Such results indicate that newsreaders’ data could indeed be a useful resource for studies of expressive style. In the past, such data have already been used as a basis for models of speech production or perception. For instance, the Boston radio news corpus (Ostendorf, Price, & Shattuck-Hufnagel, 1995) has been labelled in terms of the ToBI framework, and used a resource for prosodic modelling. Such analyses have both advantages and potential drawbacks. On the one hand, newsreader data are interesting for research purposes in that they represent a natural language domain, yet are sufficiently controlled to allow for specific hypothesis testing. In that sense, the setting resembles a laboratory situation in which possible confounding factors (specific situational or contextual variables) are excluded to a large extent.

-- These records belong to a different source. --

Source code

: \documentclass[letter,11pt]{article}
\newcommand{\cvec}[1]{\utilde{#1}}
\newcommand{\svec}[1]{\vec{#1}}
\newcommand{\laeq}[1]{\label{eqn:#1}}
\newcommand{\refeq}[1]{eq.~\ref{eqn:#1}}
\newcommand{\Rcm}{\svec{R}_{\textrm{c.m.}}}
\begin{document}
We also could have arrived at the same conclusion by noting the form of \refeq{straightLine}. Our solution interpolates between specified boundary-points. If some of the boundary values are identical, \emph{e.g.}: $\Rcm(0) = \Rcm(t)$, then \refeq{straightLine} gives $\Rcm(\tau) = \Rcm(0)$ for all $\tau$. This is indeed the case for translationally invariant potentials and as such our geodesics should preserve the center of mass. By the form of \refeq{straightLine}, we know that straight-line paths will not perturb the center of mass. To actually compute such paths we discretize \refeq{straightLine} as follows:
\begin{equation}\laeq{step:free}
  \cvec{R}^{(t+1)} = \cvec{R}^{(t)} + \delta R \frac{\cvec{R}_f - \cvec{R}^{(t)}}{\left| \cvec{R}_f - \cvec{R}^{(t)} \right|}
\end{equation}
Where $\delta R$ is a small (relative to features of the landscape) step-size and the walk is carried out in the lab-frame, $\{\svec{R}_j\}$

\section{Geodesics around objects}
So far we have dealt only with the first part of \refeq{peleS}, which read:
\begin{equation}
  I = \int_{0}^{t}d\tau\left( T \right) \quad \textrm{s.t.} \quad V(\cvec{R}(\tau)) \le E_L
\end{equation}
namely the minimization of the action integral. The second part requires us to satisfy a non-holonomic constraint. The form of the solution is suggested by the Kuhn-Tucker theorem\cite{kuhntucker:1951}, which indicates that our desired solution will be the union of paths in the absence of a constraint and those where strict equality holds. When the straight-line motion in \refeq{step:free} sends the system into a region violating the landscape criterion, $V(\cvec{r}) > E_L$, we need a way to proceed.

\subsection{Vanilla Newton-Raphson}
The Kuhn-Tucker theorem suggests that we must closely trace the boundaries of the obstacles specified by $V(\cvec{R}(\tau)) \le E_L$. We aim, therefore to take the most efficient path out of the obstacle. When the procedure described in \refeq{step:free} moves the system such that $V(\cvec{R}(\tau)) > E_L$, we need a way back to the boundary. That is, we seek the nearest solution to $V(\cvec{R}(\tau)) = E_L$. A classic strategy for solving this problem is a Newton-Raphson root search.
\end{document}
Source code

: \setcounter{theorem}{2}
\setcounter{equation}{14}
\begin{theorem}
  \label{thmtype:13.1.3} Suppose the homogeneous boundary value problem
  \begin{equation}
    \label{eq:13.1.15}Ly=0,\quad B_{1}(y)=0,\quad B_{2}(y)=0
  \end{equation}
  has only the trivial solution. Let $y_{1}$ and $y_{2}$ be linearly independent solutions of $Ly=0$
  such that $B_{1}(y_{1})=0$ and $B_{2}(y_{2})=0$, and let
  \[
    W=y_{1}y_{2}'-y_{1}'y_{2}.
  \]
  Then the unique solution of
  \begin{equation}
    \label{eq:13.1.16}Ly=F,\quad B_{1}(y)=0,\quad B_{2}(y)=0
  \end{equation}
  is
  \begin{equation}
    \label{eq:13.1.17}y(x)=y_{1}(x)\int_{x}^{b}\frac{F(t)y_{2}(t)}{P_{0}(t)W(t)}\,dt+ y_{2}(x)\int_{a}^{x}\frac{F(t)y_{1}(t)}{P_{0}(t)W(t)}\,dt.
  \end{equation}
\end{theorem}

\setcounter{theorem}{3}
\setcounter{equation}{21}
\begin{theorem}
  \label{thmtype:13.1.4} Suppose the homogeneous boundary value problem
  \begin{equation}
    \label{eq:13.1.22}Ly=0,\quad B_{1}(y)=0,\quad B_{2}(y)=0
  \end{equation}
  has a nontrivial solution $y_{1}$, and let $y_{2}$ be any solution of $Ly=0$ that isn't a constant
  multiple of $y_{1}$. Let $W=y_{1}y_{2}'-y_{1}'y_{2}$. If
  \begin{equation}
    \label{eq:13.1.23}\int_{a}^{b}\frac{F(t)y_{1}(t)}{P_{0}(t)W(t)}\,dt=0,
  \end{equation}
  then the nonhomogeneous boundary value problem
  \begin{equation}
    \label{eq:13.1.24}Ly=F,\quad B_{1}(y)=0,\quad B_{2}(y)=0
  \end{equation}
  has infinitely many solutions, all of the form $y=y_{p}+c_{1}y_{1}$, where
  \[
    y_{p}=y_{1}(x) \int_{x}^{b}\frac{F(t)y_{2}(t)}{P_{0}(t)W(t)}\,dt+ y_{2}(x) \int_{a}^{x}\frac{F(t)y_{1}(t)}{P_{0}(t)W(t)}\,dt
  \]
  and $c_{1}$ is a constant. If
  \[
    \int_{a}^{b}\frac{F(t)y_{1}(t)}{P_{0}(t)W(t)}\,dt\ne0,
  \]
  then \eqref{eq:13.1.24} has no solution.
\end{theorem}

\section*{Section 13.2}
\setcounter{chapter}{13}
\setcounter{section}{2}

On the other hand, it remains to be seen how representative data gathered from newsreaders are for other kinds of discourse, e.g., discourse produced by non-professional speak-ers in more spontaneous interactions. Newscastspeak-ers are generally trained to exhibit socially acceptable emotions, which often could deviate from natural emotion. For example, they are never expected to show emotions such as frustration, annoyance, depression, overjoyed, etc. Another issue is that newsreaders may use a somewhat artificial newsreader style, an ‘‘in-the-air’’ voice, which they may not use when speaking in other settings. In addition, they may even exhibit features, while reading the news, which are atypical: Ostendorf et al., for instance, report that their newsreaders have a tendency to accent every second word in their utterances, which is much more frequent than the average proportion of accented words in other types of discourse. Yet, at the same time, newsreaders are often treated as the ‘‘best’’ speakers within their respective language communities, so that it stands to reason that they are also treated as role models for theoretical and computational approaches to speech production and perception, both by humans and machines.

The results presented above are interesting in view of existing models of spoken communication. First, the visual correlates of information structure and emotional aspects reveal that news-readers strive to make their expressions congruent with the content of what they say. If a word is important or emotionally loaded, then the face expresses those aspects. For markers of prominence, this has previously been argued to be a result of a preference of speaker to align auditory features with visual ones. The outcome that newsreaders also reveal the emotional content of their message visually through their expressive style, is surprising in view of the fact that newsreaders themselves often argue that they remain completely neutral with respect of the content of the message, in line with a general policy to try and be

2

(10)

as objective as possible about the content of their news items. The fact that the emotional content is nevertheless visible, suggests that it is almost an automatic result of a natural tendency to make facial expressions consistent with content. Second, the differences between the child and adult newsreader data fits nicely in current theories of communication which give a central role to adaptation, where characteristics of the addressee are explicitly taken into account in the forms of language use. Whereas previous research very much focused on alignment in terms of choice of words, syntactic structures or pronunciation, the current analysis brought to light that it may also occur on the level of expressive style.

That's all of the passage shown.